Update on our Government’s Deteriorating Solvency

Summary:    Here are some ugly numbers for August from the Chief Actuary of the Social Security system.  This is a follow-up to Beginning of the end of the Republic’s solvency. Soon come the first steps to a reformed regime – or a new regime. (14 August 2009).

Contents

  1. Monthly cash flow in 2009 for the US Social Security Administration
  2. FM recommendations
  3. Other recent articles about this slowly developing crisis
  4. How does the US health care system compare to that of other nations? (update)
  5. Afterword and For More Information on the FM site

(1)  Monthly cash flow of the US Social Security Administration

Month Cash in Outgo  Surplus/Deficit YoY $ YoY %
Jan-09 $71,854 $55,290 $16,564 -$2,906 -15%
Feb-09 $54,413 $55,760 -$1,347 -$3,863 -154%
Mar-09 $58,669 $56,135 $2,534 -$4,935 -66%
Apr-09 $77,081 $56,596 $20,485 -$3,827 -16%
May-09 $54,408 $56,330 -$1,922 -$5,068 -161%
Jun-09 $61,156 $61,383 -$227 -$6,553 -104%
Jul-09 $56,345 $56,890 -$545 -$4,207 -115%
Aug-09 $50,657 $56,490 -$5,833 -$5,642 -2954%

Notes:

  • In millions of dollars.  Big money — aprox 5% of US GDP.
  • YoY means Year-over-Year (e.g, August vs.

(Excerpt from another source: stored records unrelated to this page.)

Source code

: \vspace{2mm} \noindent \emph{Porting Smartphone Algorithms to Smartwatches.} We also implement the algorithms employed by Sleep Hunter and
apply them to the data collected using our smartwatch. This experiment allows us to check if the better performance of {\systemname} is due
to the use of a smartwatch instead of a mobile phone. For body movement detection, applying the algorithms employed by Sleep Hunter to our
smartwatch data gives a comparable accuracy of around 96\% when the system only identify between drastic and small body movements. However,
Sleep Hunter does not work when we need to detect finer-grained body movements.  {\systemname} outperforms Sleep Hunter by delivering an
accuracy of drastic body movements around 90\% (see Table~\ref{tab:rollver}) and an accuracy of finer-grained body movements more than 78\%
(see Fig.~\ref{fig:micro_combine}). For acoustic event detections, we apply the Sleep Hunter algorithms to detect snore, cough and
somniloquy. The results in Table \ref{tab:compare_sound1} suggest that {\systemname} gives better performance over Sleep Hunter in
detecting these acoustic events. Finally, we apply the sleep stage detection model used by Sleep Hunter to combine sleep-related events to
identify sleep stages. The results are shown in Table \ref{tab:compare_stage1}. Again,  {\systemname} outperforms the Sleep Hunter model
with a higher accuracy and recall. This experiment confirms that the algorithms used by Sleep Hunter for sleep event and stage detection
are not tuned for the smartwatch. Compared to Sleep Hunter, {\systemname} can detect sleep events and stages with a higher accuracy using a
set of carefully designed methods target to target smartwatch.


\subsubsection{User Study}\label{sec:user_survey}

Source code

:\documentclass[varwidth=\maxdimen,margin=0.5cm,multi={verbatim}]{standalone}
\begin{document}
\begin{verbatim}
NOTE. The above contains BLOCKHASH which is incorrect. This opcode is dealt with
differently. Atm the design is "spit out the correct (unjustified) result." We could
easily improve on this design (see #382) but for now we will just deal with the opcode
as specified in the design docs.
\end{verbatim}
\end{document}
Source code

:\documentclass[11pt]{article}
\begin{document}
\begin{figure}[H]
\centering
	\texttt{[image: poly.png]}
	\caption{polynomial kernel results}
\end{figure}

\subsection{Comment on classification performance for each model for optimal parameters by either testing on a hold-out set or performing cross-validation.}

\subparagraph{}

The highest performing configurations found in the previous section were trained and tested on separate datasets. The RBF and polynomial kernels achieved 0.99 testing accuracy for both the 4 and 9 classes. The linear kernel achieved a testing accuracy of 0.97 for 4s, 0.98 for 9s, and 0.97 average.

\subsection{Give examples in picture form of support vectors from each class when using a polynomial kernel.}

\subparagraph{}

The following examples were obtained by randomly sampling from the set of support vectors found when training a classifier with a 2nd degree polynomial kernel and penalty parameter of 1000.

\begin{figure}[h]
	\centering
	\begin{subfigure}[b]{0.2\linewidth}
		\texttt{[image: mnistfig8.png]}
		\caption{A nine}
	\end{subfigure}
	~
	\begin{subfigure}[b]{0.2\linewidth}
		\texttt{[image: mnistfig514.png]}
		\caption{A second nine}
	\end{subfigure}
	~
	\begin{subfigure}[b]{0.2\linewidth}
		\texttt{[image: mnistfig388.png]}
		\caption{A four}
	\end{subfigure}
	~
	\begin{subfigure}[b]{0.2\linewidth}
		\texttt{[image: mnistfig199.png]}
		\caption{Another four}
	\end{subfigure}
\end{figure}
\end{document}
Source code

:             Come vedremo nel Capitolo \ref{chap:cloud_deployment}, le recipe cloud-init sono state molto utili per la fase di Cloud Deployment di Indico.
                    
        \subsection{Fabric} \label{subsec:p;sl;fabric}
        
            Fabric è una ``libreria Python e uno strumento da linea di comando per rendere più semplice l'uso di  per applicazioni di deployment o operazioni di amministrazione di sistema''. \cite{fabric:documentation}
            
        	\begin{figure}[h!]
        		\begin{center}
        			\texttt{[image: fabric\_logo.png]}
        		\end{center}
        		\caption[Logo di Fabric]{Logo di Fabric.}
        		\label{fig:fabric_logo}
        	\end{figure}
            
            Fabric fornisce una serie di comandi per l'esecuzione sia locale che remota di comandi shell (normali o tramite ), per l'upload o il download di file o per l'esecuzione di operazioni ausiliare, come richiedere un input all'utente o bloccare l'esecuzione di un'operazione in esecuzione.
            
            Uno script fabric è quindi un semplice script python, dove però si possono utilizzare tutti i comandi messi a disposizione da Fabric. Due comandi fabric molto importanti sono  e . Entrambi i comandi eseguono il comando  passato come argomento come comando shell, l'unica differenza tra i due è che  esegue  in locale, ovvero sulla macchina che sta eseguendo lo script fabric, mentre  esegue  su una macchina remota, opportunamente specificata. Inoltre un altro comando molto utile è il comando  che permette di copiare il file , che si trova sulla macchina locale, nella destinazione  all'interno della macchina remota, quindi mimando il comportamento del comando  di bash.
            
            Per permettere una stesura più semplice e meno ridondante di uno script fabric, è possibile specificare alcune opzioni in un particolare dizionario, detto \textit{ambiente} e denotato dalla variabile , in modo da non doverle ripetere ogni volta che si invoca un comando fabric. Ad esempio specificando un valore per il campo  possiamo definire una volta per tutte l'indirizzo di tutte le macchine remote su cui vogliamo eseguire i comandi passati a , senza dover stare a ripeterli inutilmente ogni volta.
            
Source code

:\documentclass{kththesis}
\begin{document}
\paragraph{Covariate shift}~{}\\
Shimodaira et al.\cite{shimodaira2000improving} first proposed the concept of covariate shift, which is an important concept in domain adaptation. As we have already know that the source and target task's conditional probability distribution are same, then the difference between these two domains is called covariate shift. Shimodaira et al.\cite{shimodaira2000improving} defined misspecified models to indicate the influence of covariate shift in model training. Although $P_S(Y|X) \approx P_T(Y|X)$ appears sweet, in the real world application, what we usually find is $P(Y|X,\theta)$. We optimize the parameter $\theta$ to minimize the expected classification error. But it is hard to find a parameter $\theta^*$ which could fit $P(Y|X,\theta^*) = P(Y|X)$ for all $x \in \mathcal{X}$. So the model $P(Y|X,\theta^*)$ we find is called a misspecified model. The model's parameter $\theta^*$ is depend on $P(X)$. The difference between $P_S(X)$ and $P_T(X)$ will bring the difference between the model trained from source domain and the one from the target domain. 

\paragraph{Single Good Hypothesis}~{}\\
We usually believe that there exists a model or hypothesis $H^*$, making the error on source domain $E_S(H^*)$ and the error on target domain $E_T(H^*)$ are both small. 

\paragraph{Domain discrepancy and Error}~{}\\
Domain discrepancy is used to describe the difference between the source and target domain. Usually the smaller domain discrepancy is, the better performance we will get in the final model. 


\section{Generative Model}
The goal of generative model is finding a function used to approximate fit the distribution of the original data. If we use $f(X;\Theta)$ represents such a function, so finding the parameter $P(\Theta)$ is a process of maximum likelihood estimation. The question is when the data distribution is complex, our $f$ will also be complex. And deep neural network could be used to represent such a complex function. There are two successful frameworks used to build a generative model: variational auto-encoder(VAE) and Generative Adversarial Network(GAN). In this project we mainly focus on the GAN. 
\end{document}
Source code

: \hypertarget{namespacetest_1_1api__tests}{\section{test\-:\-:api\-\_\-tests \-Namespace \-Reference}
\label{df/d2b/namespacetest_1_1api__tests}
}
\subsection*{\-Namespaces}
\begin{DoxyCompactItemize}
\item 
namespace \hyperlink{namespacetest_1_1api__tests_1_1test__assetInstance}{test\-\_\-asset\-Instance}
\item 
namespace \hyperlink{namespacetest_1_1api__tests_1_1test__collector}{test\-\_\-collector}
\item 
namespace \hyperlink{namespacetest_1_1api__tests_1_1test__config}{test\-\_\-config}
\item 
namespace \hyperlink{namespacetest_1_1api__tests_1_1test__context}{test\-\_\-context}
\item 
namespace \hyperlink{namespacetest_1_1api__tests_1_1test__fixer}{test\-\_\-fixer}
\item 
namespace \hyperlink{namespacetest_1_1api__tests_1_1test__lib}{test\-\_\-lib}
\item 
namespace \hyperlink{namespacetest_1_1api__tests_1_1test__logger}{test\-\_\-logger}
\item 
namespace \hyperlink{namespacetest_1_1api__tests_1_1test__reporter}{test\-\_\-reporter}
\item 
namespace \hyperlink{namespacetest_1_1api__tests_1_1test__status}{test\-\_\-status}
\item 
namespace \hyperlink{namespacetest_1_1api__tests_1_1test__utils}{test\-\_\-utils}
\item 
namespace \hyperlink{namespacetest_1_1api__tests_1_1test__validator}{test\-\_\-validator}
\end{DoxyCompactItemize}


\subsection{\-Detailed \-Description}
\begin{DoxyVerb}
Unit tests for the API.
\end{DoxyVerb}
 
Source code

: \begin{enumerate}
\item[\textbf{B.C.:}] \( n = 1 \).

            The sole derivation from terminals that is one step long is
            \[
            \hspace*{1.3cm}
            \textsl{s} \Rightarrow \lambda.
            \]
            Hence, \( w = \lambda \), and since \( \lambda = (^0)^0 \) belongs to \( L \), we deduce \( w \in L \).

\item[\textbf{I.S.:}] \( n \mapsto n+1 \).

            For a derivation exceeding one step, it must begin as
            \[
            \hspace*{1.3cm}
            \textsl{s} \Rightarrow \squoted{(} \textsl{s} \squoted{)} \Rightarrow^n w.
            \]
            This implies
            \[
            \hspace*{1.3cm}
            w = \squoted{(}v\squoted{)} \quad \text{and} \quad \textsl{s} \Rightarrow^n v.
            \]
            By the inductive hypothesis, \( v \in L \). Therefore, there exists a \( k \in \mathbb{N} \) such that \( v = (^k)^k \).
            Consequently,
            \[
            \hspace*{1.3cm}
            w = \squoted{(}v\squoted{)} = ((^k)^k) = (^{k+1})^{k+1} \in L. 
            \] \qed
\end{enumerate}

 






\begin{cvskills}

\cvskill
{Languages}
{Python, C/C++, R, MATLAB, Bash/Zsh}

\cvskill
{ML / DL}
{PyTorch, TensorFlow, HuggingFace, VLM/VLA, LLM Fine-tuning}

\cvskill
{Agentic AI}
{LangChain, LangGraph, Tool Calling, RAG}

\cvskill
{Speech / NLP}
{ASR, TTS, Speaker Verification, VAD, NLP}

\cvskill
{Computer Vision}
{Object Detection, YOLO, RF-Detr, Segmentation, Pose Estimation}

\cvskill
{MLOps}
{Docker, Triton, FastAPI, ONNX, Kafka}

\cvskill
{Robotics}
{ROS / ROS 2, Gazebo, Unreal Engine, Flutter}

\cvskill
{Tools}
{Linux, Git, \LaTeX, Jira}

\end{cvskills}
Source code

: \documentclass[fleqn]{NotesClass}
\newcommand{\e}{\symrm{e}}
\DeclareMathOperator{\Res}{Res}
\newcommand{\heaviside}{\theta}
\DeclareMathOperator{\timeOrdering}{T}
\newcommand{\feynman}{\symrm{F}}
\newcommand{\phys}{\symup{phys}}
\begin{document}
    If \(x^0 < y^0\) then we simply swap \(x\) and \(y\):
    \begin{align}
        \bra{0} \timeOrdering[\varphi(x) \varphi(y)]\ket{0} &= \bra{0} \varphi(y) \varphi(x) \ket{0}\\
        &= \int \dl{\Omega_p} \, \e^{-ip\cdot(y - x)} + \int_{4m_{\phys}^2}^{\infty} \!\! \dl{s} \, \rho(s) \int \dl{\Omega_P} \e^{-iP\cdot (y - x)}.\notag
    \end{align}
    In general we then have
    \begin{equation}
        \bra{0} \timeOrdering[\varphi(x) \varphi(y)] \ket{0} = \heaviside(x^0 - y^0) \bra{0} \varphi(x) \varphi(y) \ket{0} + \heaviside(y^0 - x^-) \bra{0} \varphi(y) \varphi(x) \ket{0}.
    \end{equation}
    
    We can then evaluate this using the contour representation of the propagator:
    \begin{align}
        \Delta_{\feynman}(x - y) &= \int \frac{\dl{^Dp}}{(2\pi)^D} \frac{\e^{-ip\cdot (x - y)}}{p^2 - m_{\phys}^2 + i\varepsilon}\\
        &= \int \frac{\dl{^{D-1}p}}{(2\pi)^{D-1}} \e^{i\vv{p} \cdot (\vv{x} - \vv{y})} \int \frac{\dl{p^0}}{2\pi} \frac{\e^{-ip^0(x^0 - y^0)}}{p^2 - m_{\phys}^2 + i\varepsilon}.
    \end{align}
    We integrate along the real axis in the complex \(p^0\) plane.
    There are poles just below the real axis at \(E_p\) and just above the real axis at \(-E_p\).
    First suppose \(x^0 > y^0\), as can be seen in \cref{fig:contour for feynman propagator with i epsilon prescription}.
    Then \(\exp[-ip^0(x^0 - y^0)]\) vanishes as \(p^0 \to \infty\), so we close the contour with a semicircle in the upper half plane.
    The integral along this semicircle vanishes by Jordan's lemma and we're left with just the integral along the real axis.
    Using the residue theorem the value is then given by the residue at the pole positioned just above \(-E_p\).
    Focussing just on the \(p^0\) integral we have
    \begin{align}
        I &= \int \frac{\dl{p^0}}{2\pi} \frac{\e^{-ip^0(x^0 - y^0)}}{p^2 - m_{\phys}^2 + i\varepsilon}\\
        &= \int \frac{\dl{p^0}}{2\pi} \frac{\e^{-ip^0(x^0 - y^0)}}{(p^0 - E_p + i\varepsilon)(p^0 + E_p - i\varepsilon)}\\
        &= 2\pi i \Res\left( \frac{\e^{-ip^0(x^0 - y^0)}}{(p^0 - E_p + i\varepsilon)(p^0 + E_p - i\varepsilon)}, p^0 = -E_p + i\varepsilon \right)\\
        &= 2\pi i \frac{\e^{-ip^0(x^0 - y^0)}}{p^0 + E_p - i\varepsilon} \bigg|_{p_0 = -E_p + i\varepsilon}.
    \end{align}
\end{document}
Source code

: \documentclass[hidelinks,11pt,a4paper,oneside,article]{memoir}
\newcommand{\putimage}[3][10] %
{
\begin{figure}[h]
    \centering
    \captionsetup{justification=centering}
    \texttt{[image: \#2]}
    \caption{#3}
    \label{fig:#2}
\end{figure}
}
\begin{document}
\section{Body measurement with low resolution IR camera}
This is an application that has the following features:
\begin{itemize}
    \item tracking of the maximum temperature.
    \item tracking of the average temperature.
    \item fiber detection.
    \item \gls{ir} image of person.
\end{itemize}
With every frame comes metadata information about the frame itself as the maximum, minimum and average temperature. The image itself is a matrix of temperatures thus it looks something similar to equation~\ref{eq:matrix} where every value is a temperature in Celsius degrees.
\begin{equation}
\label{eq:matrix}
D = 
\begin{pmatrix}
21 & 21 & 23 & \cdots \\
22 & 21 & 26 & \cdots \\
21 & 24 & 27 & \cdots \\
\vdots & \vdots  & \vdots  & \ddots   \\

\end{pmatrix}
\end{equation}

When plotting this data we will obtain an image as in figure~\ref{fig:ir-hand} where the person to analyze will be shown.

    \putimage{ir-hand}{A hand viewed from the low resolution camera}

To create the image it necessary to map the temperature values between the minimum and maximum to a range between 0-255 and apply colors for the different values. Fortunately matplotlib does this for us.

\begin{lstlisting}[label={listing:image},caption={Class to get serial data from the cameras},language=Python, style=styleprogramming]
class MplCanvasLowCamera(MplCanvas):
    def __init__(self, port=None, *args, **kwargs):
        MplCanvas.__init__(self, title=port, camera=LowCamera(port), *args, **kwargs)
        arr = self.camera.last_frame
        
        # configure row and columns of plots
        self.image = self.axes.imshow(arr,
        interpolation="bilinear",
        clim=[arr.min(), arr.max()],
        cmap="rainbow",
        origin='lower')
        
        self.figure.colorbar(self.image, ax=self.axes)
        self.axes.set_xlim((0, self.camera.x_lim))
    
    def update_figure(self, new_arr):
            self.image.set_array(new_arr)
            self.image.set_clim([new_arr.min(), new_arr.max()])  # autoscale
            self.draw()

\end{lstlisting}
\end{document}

August).
  • This does not include the Medicare Trust Fund, for which I see only annual data. It contributions probably show the same trend.
  • Quarterly contributions arrive in March, June, etc.  April, of course, is a big month for contributions. 
  • Does not include “interest” paid by the government to itself, which is just another journal on the the government’s books. 
  • For more information see the source.

See the trend!  The year-over-year change in the surplus was -$15.3B in the first four months of 2009, and -$21.5B in the second four months.  Cash in was down 15%; cash out was up 3%.  The latest forecasts were for the system to go cash-flow negative in 2016 (Medicare went into the red in 2004).  August looks esp ugly, as Bruce Krasting warned us at his blog on 8 September 2009.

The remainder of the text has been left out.